> [PROMPT]:
Copy the data below exactly, omitting any picture it contains.

---------- PROVIDED DATA

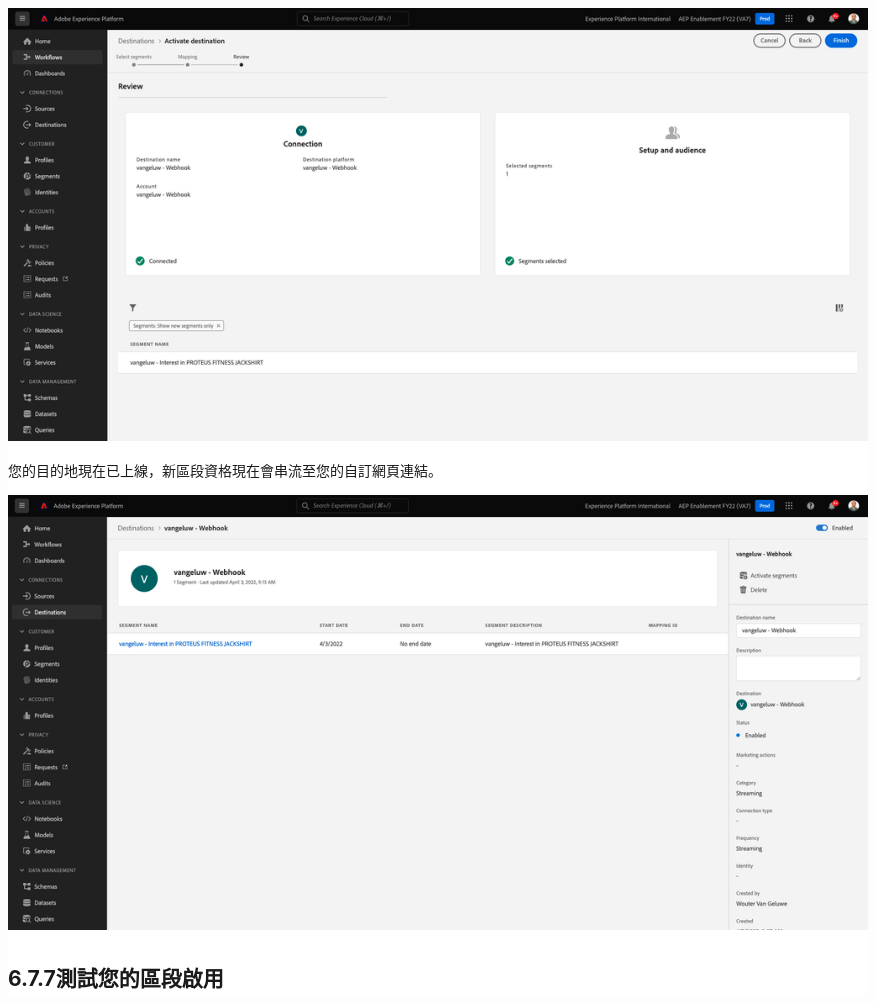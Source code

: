 ![資料擷取](./images/destsdk8.png)

您的目的地現在已上線，新區段資格現在會串流至您的自訂網頁連結。

![資料擷取](./images/destsdk9.png)

## 6.7.7測試您的區段啟用
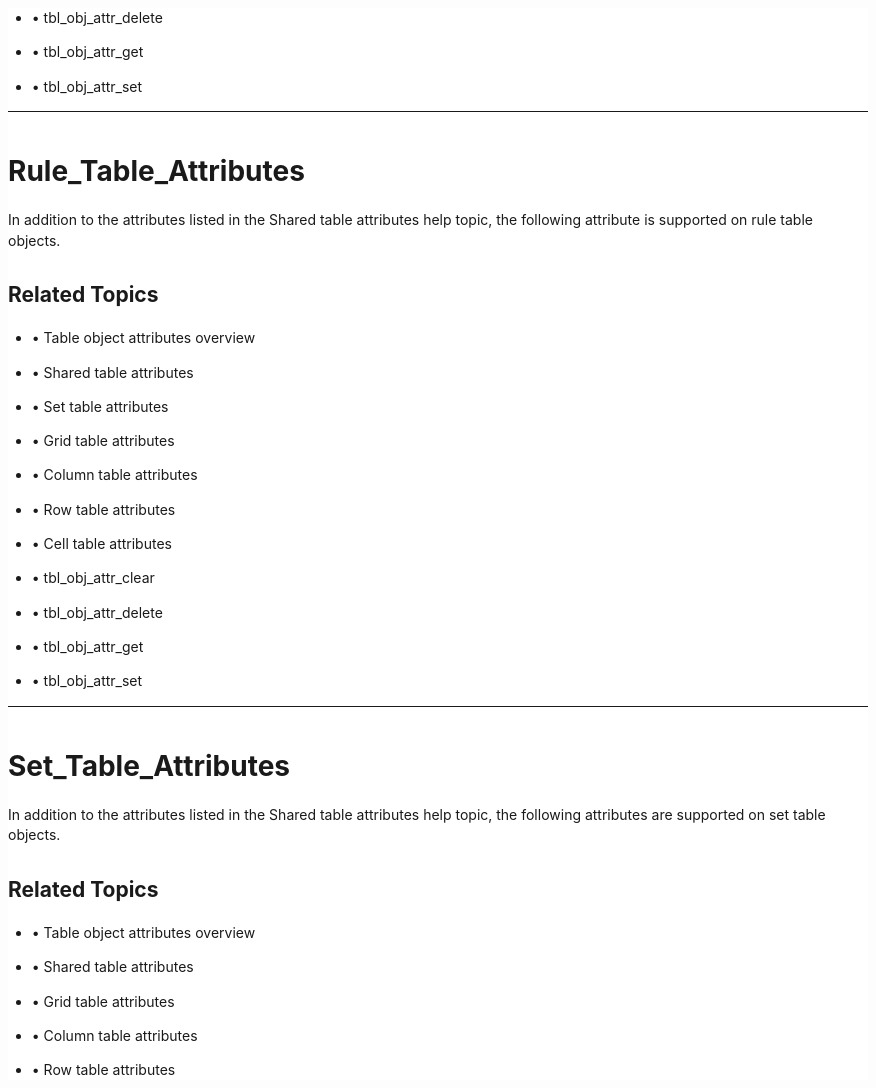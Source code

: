 - • tbl_obj_attr_delete

- • tbl_obj_attr_get

- • tbl_obj_attr_set



---

# Rule_Table_Attributes

In addition to the attributes listed in the Shared table attributes help topic, the following attribute is supported on rule table objects.

## Related Topics

- • Table object attributes overview

- • Shared table attributes

- • Set table attributes

- • Grid table attributes

- • Column table attributes

- • Row table attributes

- • Cell table attributes

- • tbl_obj_attr_clear

- • tbl_obj_attr_delete

- • tbl_obj_attr_get

- • tbl_obj_attr_set



---

# Set_Table_Attributes

In addition to the attributes listed in the Shared table attributes help topic, the following attributes are supported on set table objects.

## Related Topics

- • Table object attributes overview

- • Shared table attributes

- • Grid table attributes

- • Column table attributes

- • Row table attributes

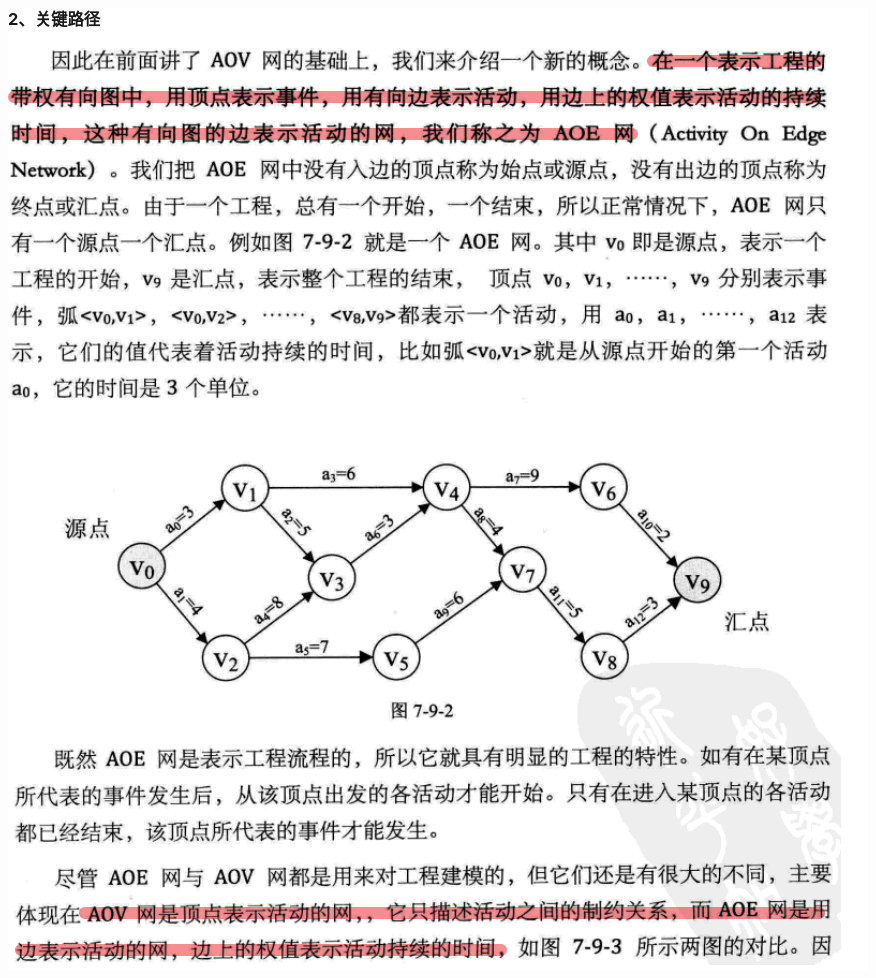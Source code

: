 [拓扑排序]: https://baozoulin.gitbook.io/-data-structure/di-7-zhang-tu/77tuo-pu-pai-xu

### 2、关键路径

![image-20200920171450218](../pics/image-20200920171450218.png)


[最小生成树（Kruskal和Prim算法）]: https://blog.csdn.net/luoshixian099/article/details/51908175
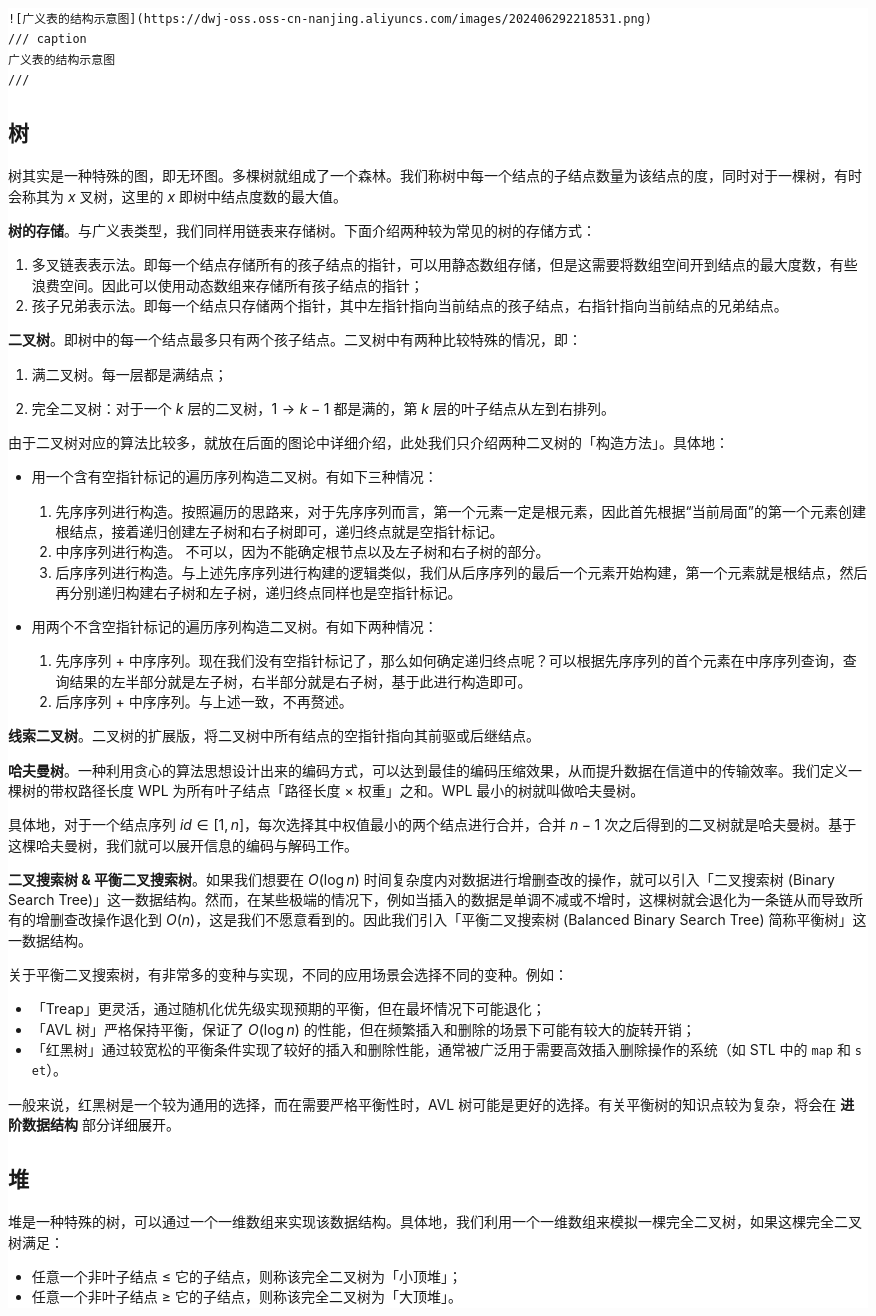     ![广义表的结构示意图](https://dwj-oss.oss-cn-nanjing.aliyuncs.com/images/202406292218531.png)
    /// caption
    广义表的结构示意图
    ///

## 树

树其实是一种特殊的图，即无环图。多棵树就组成了一个森林。我们称树中每一个结点的子结点数量为该结点的度，同时对于一棵树，有时会称其为 $x$ 叉树，这里的 $x$ 即树中结点度数的最大值。

**树的存储**。与广义表类型，我们同样用链表来存储树。下面介绍两种较为常见的树的存储方式：

1. 多叉链表表示法。即每一个结点存储所有的孩子结点的指针，可以用静态数组存储，但是这需要将数组空间开到结点的最大度数，有些浪费空间。因此可以使用动态数组来存储所有孩子结点的指针；
2. 孩子兄弟表示法。即每一个结点只存储两个指针，其中左指针指向当前结点的孩子结点，右指针指向当前结点的兄弟结点。

**二叉树**。即树中的每一个结点最多只有两个孩子结点。二叉树中有两种比较特殊的情况，即：

1. 满二叉树。每一层都是满结点；

2. 完全二叉树：对于一个 $k$ 层的二叉树，$1\to k-1$ 都是满的，第 $k$ 层的叶子结点从左到右排列。


由于二叉树对应的算法比较多，就放在后面的图论中详细介绍，此处我们只介绍两种二叉树的「构造方法」。具体地：

- 用一个含有空指针标记的遍历序列构造二叉树。有如下三种情况：

    1. 先序序列进行构造。按照遍历的思路来，对于先序序列而言，第一个元素一定是根元素，因此首先根据“当前局面”的第一个元素创建根结点，接着递归创建左子树和右子树即可，递归终点就是空指针标记。
    2. 中序序列进行构造。 不可以，因为不能确定根节点以及左子树和右子树的部分。
    3. 后序序列进行构造。与上述先序序列进行构建的逻辑类似，我们从后序序列的最后一个元素开始构建，第一个元素就是根结点，然后再分别递归构建右子树和左子树，递归终点同样也是空指针标记。

- 用两个不含空指针标记的遍历序列构造二叉树。有如下两种情况：

    1. 先序序列 + 中序序列。现在我们没有空指针标记了，那么如何确定递归终点呢？可以根据先序序列的首个元素在中序序列查询，查询结果的左半部分就是左子树，右半部分就是右子树，基于此进行构造即可。
    2. 后序序列 + 中序序列。与上述一致，不再赘述。

**线索二叉树**。二叉树的扩展版，将二叉树中所有结点的空指针指向其前驱或后继结点。

**哈夫曼树**。一种利用贪心的算法思想设计出来的编码方式，可以达到最佳的编码压缩效果，从而提升数据在信道中的传输效率。我们定义一棵树的带权路径长度 $\text{WPL}$ 为所有叶子结点「路径长度 $\times$ 权重」之和。$\text{WPL}$ 最小的树就叫做哈夫曼树。

具体地，对于一个结点序列 $id \in [1,n]$，每次选择其中权值最小的两个结点进行合并，合并 $n-1$ 次之后得到的二叉树就是哈夫曼树。基于这棵哈夫曼树，我们就可以展开信息的编码与解码工作。

**二叉搜索树 & 平衡二叉搜索树**。如果我们想要在 $O(\log n)$ 时间复杂度内对数据进行增删查改的操作，就可以引入「二叉搜索树 (Binary Search Tree)」这一数据结构。然而，在某些极端的情况下，例如当插入的数据是单调不减或不增时，这棵树就会退化为一条链从而导致所有的增删查改操作退化到 $O(n)$，这是我们不愿意看到的。因此我们引入「平衡二叉搜索树 (Balanced Binary Search Tree) 简称平衡树」这一数据结构。

关于平衡二叉搜索树，有非常多的变种与实现，不同的应用场景会选择不同的变种。例如：

- 「Treap」更灵活，通过随机化优先级实现预期的平衡，但在最坏情况下可能退化；
- 「AVL 树」严格保持平衡，保证了 $O(\log n)$ 的性能，但在频繁插入和删除的场景下可能有较大的旋转开销；
- 「红黑树」通过较宽松的平衡条件实现了较好的插入和删除性能，通常被广泛用于需要高效插入删除操作的系统（如 STL 中的 `map` 和 `set`）。

一般来说，红黑树是一个较为通用的选择，而在需要严格平衡性时，AVL 树可能是更好的选择。有关平衡树的知识点较为复杂，将会在 **进阶数据结构** 部分详细展开。

## 堆 

堆是一种特殊的树，可以通过一个一维数组来实现该数据结构。具体地，我们利用一个一维数组来模拟一棵完全二叉树，如果这棵完全二叉树满足：

- 任意一个非叶子结点 $\le$ 它的子结点，则称该完全二叉树为「小顶堆」；
- 任意一个非叶子结点 $\ge$ 它的子结点，则称该完全二叉树为「大顶堆」。
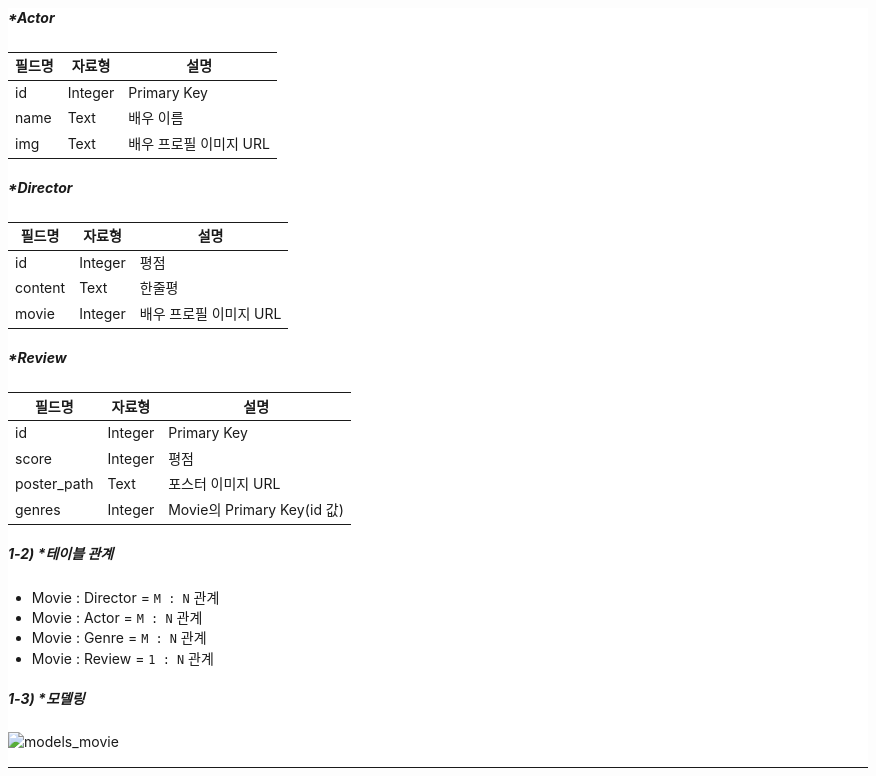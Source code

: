  

##### *Actor

| 필드명 | 자료형  | 설명                   |
| ------ | ------- | ---------------------- |
| id     | Integer | Primary Key            |
| name   | Text    | 배우 이름              |
| img    | Text    | 배우 프로필 이미지 URL |



##### *Director

| 필드명  | 자료형  | 설명                   |
| ------- | ------- | ---------------------- |
| id      | Integer | 평점                   |
| content | Text    | 한줄평                 |
| movie   | Integer | 배우 프로필 이미지 URL |



##### *Review

| 필드명      | 자료형  | 설명                       |
| ----------- | ------- | -------------------------- |
| id          | Integer | Primary Key                |
| score       | Integer | 평점                       |
| poster_path | Text    | 포스터 이미지 URL          |
| genres      | Integer | Movie의 Primary Key(id 값) |



##### 1-2) *테이블 관계

- Movie : Director = `M : N` 관계
- Movie : Actor = `M : N` 관계
- Movie : Genre = `M : N` 관계
- Movie : Review = `1 : N` 관계



##### 1-3) *모델링



<img width="517" alt="models_movie" src="https://user-images.githubusercontent.com/45934494/57770619-ae2dcb00-774b-11e9-93b3-6a632230a56f.PNG">



------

--------------------

> [WRITTEN RESPONSE]:
Source code

: ![資料擷取](./images/destsdk8.png)

您的目的地現在已上線，新區段資格現在會串流至您的自訂網頁連結。

![資料擷取](./images/destsdk9.png)

## 6.7.7測試您的區段啟用
Source code

: - • tbl_obj_attr_delete

- • tbl_obj_attr_get

- • tbl_obj_attr_set



---

# Rule_Table_Attributes

In addition to the attributes listed in the Shared table attributes help topic, the following attribute is supported on rule table objects.

## Related Topics

- • Table object attributes overview

- • Shared table attributes

- • Set table attributes

- • Grid table attributes

- • Column table attributes

- • Row table attributes

- • Cell table attributes

- • tbl_obj_attr_clear

- • tbl_obj_attr_delete

- • tbl_obj_attr_get

- • tbl_obj_attr_set



---

# Set_Table_Attributes

In addition to the attributes listed in the Shared table attributes help topic, the following attributes are supported on set table objects.

## Related Topics

- • Table object attributes overview

- • Shared table attributes

- • Grid table attributes

- • Column table attributes

- • Row table attributes

Source code

: [拓扑排序]: https://baozoulin.gitbook.io/-data-structure/di-7-zhang-tu/77tuo-pu-pai-xu

### 2、关键路径

![image-20200920171450218](../pics/image-20200920171450218.png)


[最小生成树（Kruskal和Prim算法）]: https://blog.csdn.net/luoshixian099/article/details/51908175
     ![广义表的结构示意图](https://dwj-oss.oss-cn-nanjing.aliyuncs.com/images/202406292218531.png)
    /// caption
    广义表的结构示意图
    ///

## 树

树其实是一种特殊的图，即无环图。多棵树就组成了一个森林。我们称树中每一个结点的子结点数量为该结点的度，同时对于一棵树，有时会称其为 $x$ 叉树，这里的 $x$ 即树中结点度数的最大值。

**树的存储**。与广义表类型，我们同样用链表来存储树。下面介绍两种较为常见的树的存储方式：

1. 多叉链表表示法。即每一个结点存储所有的孩子结点的指针，可以用静态数组存储，但是这需要将数组空间开到结点的最大度数，有些浪费空间。因此可以使用动态数组来存储所有孩子结点的指针；
2. 孩子兄弟表示法。即每一个结点只存储两个指针，其中左指针指向当前结点的孩子结点，右指针指向当前结点的兄弟结点。

**二叉树**。即树中的每一个结点最多只有两个孩子结点。二叉树中有两种比较特殊的情况，即：

1. 满二叉树。每一层都是满结点；

2. 完全二叉树：对于一个 $k$ 层的二叉树，$1\to k-1$ 都是满的，第 $k$ 层的叶子结点从左到右排列。


由于二叉树对应的算法比较多，就放在后面的图论中详细介绍，此处我们只介绍两种二叉树的「构造方法」。具体地：

- 用一个含有空指针标记的遍历序列构造二叉树。有如下三种情况：

    1. 先序序列进行构造。按照遍历的思路来，对于先序序列而言，第一个元素一定是根元素，因此首先根据“当前局面”的第一个元素创建根结点，接着递归创建左子树和右子树即可，递归终点就是空指针标记。
    2. 中序序列进行构造。 不可以，因为不能确定根节点以及左子树和右子树的部分。
    3. 后序序列进行构造。与上述先序序列进行构建的逻辑类似，我们从后序序列的最后一个元素开始构建，第一个元素就是根结点，然后再分别递归构建右子树和左子树，递归终点同样也是空指针标记。

- 用两个不含空指针标记的遍历序列构造二叉树。有如下两种情况：

    1. 先序序列 + 中序序列。现在我们没有空指针标记了，那么如何确定递归终点呢？可以根据先序序列的首个元素在中序序列查询，查询结果的左半部分就是左子树，右半部分就是右子树，基于此进行构造即可。
    2. 后序序列 + 中序序列。与上述一致，不再赘述。

**线索二叉树**。二叉树的扩展版，将二叉树中所有结点的空指针指向其前驱或后继结点。

**哈夫曼树**。一种利用贪心的算法思想设计出来的编码方式，可以达到最佳的编码压缩效果，从而提升数据在信道中的传输效率。我们定义一棵树的带权路径长度 $\text{WPL}$ 为所有叶子结点「路径长度 $\times$ 权重」之和。$\text{WPL}$ 最小的树就叫做哈夫曼树。

具体地，对于一个结点序列 $id \in [1,n]$，每次选择其中权值最小的两个结点进行合并，合并 $n-1$ 次之后得到的二叉树就是哈夫曼树。基于这棵哈夫曼树，我们就可以展开信息的编码与解码工作。

**二叉搜索树 & 平衡二叉搜索树**。如果我们想要在 $O(\log n)$ 时间复杂度内对数据进行增删查改的操作，就可以引入「二叉搜索树 (Binary Search Tree)」这一数据结构。然而，在某些极端的情况下，例如当插入的数据是单调不减或不增时，这棵树就会退化为一条链从而导致所有的增删查改操作退化到 $O(n)$，这是我们不愿意看到的。因此我们引入「平衡二叉搜索树 (Balanced Binary Search Tree) 简称平衡树」这一数据结构。

关于平衡二叉搜索树，有非常多的变种与实现，不同的应用场景会选择不同的变种。例如：

- 「Treap」更灵活，通过随机化优先级实现预期的平衡，但在最坏情况下可能退化；
- 「AVL 树」严格保持平衡，保证了 $O(\log n)$ 的性能，但在频繁插入和删除的场景下可能有较大的旋转开销；
- 「红黑树」通过较宽松的平衡条件实现了较好的插入和删除性能，通常被广泛用于需要高效插入删除操作的系统（如 STL 中的 `map` 和 `set`）。

一般来说，红黑树是一个较为通用的选择，而在需要严格平衡性时，AVL 树可能是更好的选择。有关平衡树的知识点较为复杂，将会在 **进阶数据结构** 部分详细展开。

## 堆 

堆是一种特殊的树，可以通过一个一维数组来实现该数据结构。具体地，我们利用一个一维数组来模拟一棵完全二叉树，如果这棵完全二叉树满足：

- 任意一个非叶子结点 $\le$ 它的子结点，则称该完全二叉树为「小顶堆」；
- 任意一个非叶子结点 $\ge$ 它的子结点，则称该完全二叉树为「大顶堆」。
Source code

:  

##### *Actor

| 필드명 | 자료형  | 설명                   |
| ------ | ------- | ---------------------- |
| id     | Integer | Primary Key            |
| name   | Text    | 배우 이름              |
| img    | Text    | 배우 프로필 이미지 URL |



##### *Director

| 필드명  | 자료형  | 설명                   |
| ------- | ------- | ---------------------- |
| id      | Integer | 평점                   |
| content | Text    | 한줄평                 |
| movie   | Integer | 배우 프로필 이미지 URL |



##### *Review

| 필드명      | 자료형  | 설명                       |
| ----------- | ------- | -------------------------- |
| id          | Integer | Primary Key                |
| score       | Integer | 평점                       |
| poster_path | Text    | 포스터 이미지 URL          |
| genres      | Integer | Movie의 Primary Key(id 값) |



##### 1-2) *테이블 관계

- Movie : Director = `M : N` 관계
- Movie : Actor = `M : N` 관계
- Movie : Genre = `M : N` 관계
- Movie : Review = `1 : N` 관계



##### 1-3) *모델링



<img width="517" alt="models_movie" src="https://user-images.githubusercontent.com/45934494/57770619-ae2dcb00-774b-11e9-93b3-6a632230a56f.PNG">



------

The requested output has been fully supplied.